Let's take the term $(\neg P \lor Q)$ to be $(1)$, $(P \lor \neg R)$ to be $(2)$ and $(\neg P \lor \neg Q)$ to be $(3)$, each seperated by $\wedge$.

Our goal is to identify when all the $3$ terms are True.

When $P$ is True, $(2)$ is necessarily True. Now, $(1)$ is True if $Q$ is True. $(3)$ is True if $Q$ is False. Hence, there is no way for the expression to return True if $P$ is True as all $3$ terms can never be True at the same time.

When $P$ is False, $(1)$ and $(3)$ are necessarily True. Now, $(2)$ is True only if $R$ is False.

Hence, the condition for the entire expression to be True is $\neg P \wedge \neg Q$ which is the same as $\neg (P \lor Q)$ by De Morgan's Law.

I know this is not the proof that my teacher was looking for. I feel like in the arguments that I made above, I am sort of constructing the Truth Table of the given expression.

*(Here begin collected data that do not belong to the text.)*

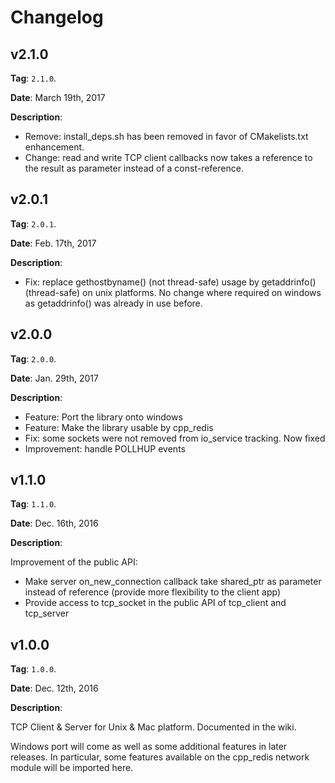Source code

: # Changelog

## v2.1.0
**Tag**: `2.1.0`.

**Date**: March 19th, 2017

**Description**:

* Remove: install_deps.sh has been removed in favor of CMakelists.txt enhancement.
* Change: read and write TCP client callbacks now takes a reference to the result as parameter instead of a const-reference.


## v2.0.1
**Tag**: `2.0.1`.

**Date**: Feb. 17th, 2017

**Description**:

* Fix: replace gethostbyname() (not thread-safe) usage by getaddrinfo() (thread-safe) on unix platforms. No change where required on windows as getaddrinfo() was already in use before.


## v2.0.0
**Tag**: `2.0.0`.

**Date**: Jan. 29th, 2017

**Description**:

* Feature: Port the library onto windows
* Feature: Make the library usable by cpp_redis
* Fix: some sockets were not removed from io_service tracking. Now fixed
* Improvement: handle POLLHUP events


## v1.1.0
**Tag**: `1.1.0`.

**Date**: Dec. 16th, 2016

**Description**:

Improvement of the public API:

* Make server on_new_connection callback take shared_ptr as parameter instead of reference (provide more flexibility to the client app)
* Provide access to tcp_socket in the public API of tcp_client and tcp_server


## v1.0.0
**Tag**: `1.0.0`.

**Date**: Dec. 12th, 2016

**Description**:

TCP Client & Server for Unix & Mac platform.
Documented in the wiki.

Windows port will come as well as some additional features in later releases.
In particular, some features available on the cpp_redis network module will be imported here.
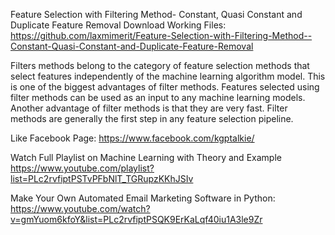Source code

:Feature Selection with Filtering Method- Constant, Quasi Constant and Duplicate Feature Removal
Download Working Files: https://github.com/laxmimerit/Feature-Selection-with-Filtering-Method--Constant-Quasi-Constant-and-Duplicate-Feature-Removal

Filters methods belong to the category of feature selection methods that select features independently of the machine learning algorithm model. This is one of the biggest advantages of filter methods. Features selected using filter methods can be used as an input to any machine learning models. Another advantage of filter methods is that they are very fast. Filter methods are generally the first step in any feature selection pipeline.

Like Facebook Page: https://www.facebook.com/kgptalkie/

Watch Full Playlist on Machine Learning with Theory and Example https://www.youtube.com/playlist?list=PLc2rvfiptPSTvPFbNlT_TGRupzKKhJSIv

Make Your Own Automated Email Marketing Software in Python: https://www.youtube.com/watch?v=gmYuom6kfoY&list=PLc2rvfiptPSQK9ErKaLqf40iu1A3le9Zr

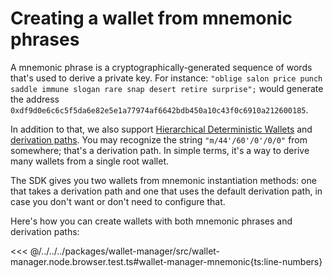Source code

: # Creating a wallet from mnemonic phrases

A mnemonic phrase is a cryptographically-generated sequence of words that's used to derive a private key. For instance: `"oblige salon price punch saddle immune slogan rare snap desert retire surprise";` would generate the address `0xdf9d0e6c6c5f5da6e82e5e1a77974af6642bdb450a10c43f0c6910a212600185`.

In addition to that, we also support [Hierarchical Deterministic Wallets](https://www.ledger.com/academy/crypto/what-are-hierarchical-deterministic-hd-wallets) and [derivation paths](https://learnmeabitcoin.com/technical/derivation-paths). You may recognize the string `"m/44'/60'/0'/0/0"` from somewhere; that's a derivation path. In simple terms, it's a way to derive many wallets from a single root wallet.

The SDK gives you two wallets from mnemonic instantiation methods: one that takes a derivation path and one that uses the default derivation path, in case you don't want or don't need to configure that.

Here's how you can create wallets with both mnemonic phrases and derivation paths:

<<< @/../../../packages/wallet-manager/src/wallet-manager.node.browser.test.ts#wallet-manager-mnemonic{ts:line-numbers}
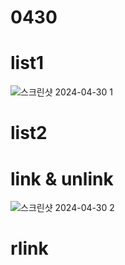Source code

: # 0430

# list1
![스크린샷 2024-04-30 1](https://github.com/sjl0430/0430/assets/162114254/e11f6b03-a400-4930-9d9d-aeb7e8ed6cb7)



# list2



# link & unlink
![스크린샷 2024-04-30 2](https://github.com/sjl0430/0430/assets/162114254/b41c0b89-3642-4e04-b868-fa3d15536020)



# rlink
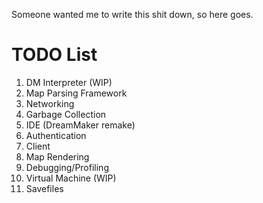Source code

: Someone wanted me to write this shit down, so here goes.

# TODO List

1. DM Interpreter (WIP)
1. Map Parsing Framework
1. Networking
1. Garbage Collection
1. IDE (DreamMaker remake)
1. Authentication
1. Client
1. Map Rendering
1. Debugging/Profiling
1. Virtual Machine (WIP)
1. Savefiles
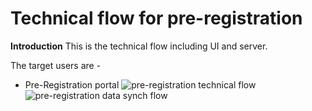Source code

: 
# Technical flow for  pre-registration

**Introduction**
This is the technical flow including UI and server.

The target users are -
   - Pre-Registration portal
![pre-registration technical flow](_image/preregd_tech_flow.png)
![pre-registration data synch flow](_image/preregd_tech_flow.png)
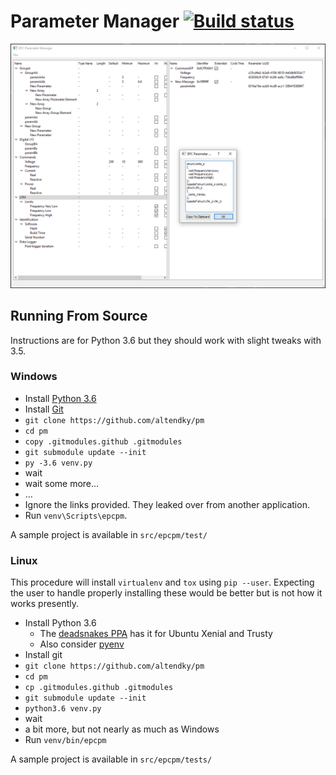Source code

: # Parameter Manager [![Build status](https://ci.appveyor.com/api/projects/status/jgv6i25s9b4g94ga?svg=true)](https://ci.appveyor.com/project/KyleAltendorf/pm)

![Parameter Manager screenshot](/screenshot.png?raw=true)

## Running From Source

Instructions are for Python 3.6 but they should work with slight tweaks with 3.5.

### Windows

- Install [Python 3.6](https://www.python.org/downloads/)
- Install [Git](https://git-scm.com/download)
- `git clone https://github.com/altendky/pm`
- `cd pm`
- `copy .gitmodules.github .gitmodules`
- `git submodule update --init`
- `py -3.6 venv.py`
- wait
- wait some more...
- ...
- Ignore the links provided.  They leaked over from another application.
- Run `venv\Scripts\epcpm`.

A sample project is available in `src/epcpm/test/`

### Linux

This procedure will install `virtualenv` and `tox` using `pip --user`.
Expecting the user to handle properly installing these would be better but is not how it works presently.

- Install Python 3.6
  - The [deadsnakes PPA](https://launchpad.net/~fkrull/+archive/ubuntu/deadsnakes/+index?batch=75&memo=75&start=75) has it for Ubuntu Xenial and Trusty
  - Also consider [pyenv](https://github.com/pyenv/pyenv)
- Install git
- `git clone https://github.com/altendky/pm`
- `cd pm`
- `cp .gitmodules.github .gitmodules`
- `git submodule update --init`
- `python3.6 venv.py`
- wait
- a bit more, but not nearly as much as Windows
- Run `venv/bin/epcpm`

A sample project is available in `src/epcpm/tests/`
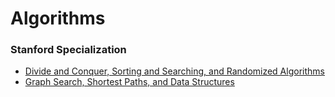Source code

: # Algorithms

### Stanford Specialization

- [Divide and Conquer, Sorting and Searching, and Randomized Algorithms](/Divide-Conquer/)
- [Graph Search, Shortest Paths, and Data Structures](/Graph-Search/)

Can anyone give me a method to prove this using only Logical Equivalences and by working from the given expression towards the final expression.

Answer 1

This is what you are looking for. A construction from the left expression to the right using logical properties (very simples as distributive, conmutative)

$$(\sim P \vee Q)\wedge(P\vee\sim R)\wedge(\sim P \vee \sim Q) $$

$$ (\sim P \vee Q)\wedge(\sim P \vee \sim Q)\wedge(P\vee\sim R)~~\mbox{ (conmutative property) } $$

$$ [(\sim P) \vee (Q \wedge \sim Q)]\wedge(P\vee\sim R) ~~\mbox{ (distributive property) }$$

$$ [(\sim P) \vee ( F)]\wedge(P\vee\sim R)~~ \mbox{ (property of } \wedge ) $$

$$ (\sim P) \wedge(P\vee\sim R)~~ \mbox{(absorption)} $$

$$ \sim P \wedge \sim R ~~\mbox{ (Morgan)} $$ $$ \sim (P \vee R) $$